I do not agree that the verical bands with respect to carats are a problem. That is the DATA!!! No jeweler in history every sold a 0.99 carat diamond. I can see that you ahve not taught in a b-school! Haha. While the price penalty at whole carats is hard to see in a plot, this does not mean is cannot be well estimated. And the effect is clear in a parametric regression with dummies for price discontinuities.

19 Nov 2024 4:42 PM

Quote

Reply # 13432384 on 13214920

Chris Lloyd

Thanks for your reply John and others. I think the key problem is that this data set should not have been published without giving the background on the truncation. Unless I misunderstand, the origina, this dataset was provided by Hadley Wickham. I did contact him to get some background on the data but received no reply.

Personally, I have NEVER in my entire life failed to respond to a polite query from another academic about a research or professional issue. But than again, I do not have a kool ring in my ear either.

Unless we understand at least some details of the truncation mechanism, I do not see how we can measure success of any prediction method. Under the simplest model that any observed y-value>c is excluded from the data set, the problem of prediction is at least well defined.

22 Aug 2024 8:10 AM

Quote

Reply # 13396500 on 13214920

John Maindonald

There is a 2023 paper that compares the performance of a number of different machine learning approaches with this 'Diamonds' dataset, with random forests coming out on top.

Kigo, S.N., Omondi, E.O. & Omolo, B.O. Assessing predictive performance of supervised machine learning algorithms for a diamond pricing model.

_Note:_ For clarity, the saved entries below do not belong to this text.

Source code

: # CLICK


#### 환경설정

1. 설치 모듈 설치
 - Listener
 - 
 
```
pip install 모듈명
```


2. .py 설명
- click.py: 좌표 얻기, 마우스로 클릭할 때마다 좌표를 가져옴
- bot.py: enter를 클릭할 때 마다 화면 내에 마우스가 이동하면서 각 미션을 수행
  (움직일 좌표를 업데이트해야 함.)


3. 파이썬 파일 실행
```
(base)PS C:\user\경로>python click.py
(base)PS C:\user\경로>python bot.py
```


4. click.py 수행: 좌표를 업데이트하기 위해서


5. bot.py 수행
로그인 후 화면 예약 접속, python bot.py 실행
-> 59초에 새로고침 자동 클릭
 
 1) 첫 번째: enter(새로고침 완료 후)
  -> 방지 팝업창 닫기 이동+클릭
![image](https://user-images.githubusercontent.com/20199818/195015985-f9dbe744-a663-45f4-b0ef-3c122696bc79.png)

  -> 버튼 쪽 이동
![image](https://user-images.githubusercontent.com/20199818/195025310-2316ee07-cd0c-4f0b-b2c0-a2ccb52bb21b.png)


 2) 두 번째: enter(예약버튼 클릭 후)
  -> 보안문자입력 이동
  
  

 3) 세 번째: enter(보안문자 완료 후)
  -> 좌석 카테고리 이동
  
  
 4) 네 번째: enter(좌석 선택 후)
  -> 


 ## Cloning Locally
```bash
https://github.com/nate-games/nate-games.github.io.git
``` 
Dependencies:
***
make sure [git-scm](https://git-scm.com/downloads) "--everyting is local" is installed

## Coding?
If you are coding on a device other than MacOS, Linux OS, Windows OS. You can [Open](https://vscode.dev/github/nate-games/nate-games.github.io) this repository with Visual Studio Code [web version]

Sci Rep 13, 17315 (2023). https://doi.org/10.1038/s41598-023-44326-w

The article states that "The dataset contains information on approximately 53,000 diamonds sold by a US-based retailer between 2008 and 2018."

Supporting data and code are available from:
https://datadryad.org/stash/share/C6GT0Srv2PTHitjNyS29EPgAk29hHu_s2RR6CyzVpeM

30 Jun 2023 7:53 PM

Quote

Reply # 13222069 on 13214920

John Maindonald

A randomForest model does a pretty good job for predicting price:

MASS::boxcox(price~., data=ggplot2::diamonds) # Suggests a log transform
# although what matters is the distribution of residuals after the fit
diamonds <- ggplot2::diamonds; Y <- diamonds[,"price", drop=T]
samp5K <- sample(1:nrow(diamonds), size=5000)
library(randomForest)
(diamond5K.rf <- randomForest(x=diamonds[samp5K,-7], y=log(Y[samp5K]),
                   xtest=diamonds[-samp5K,-7], ytest=log(Y[-samp5K])))
. . .
          Mean of squared residuals: 0.01350986
                    % Var explained: 98.66
                       Test set MSE: 0.01
                    % Var explained: 98.65

Chris, What kind of modeling did or do you have in mind? I have not tried, but I suspect that it will be hard to find a GAM or more conventional regression model that does anything like as well. Incidentally, fitting single regression tree generates a tree with ~2400 leaves, and still does somewhat more poorly than the random forest model. This suggests to me that there are some quite hard to chase down interactions involved.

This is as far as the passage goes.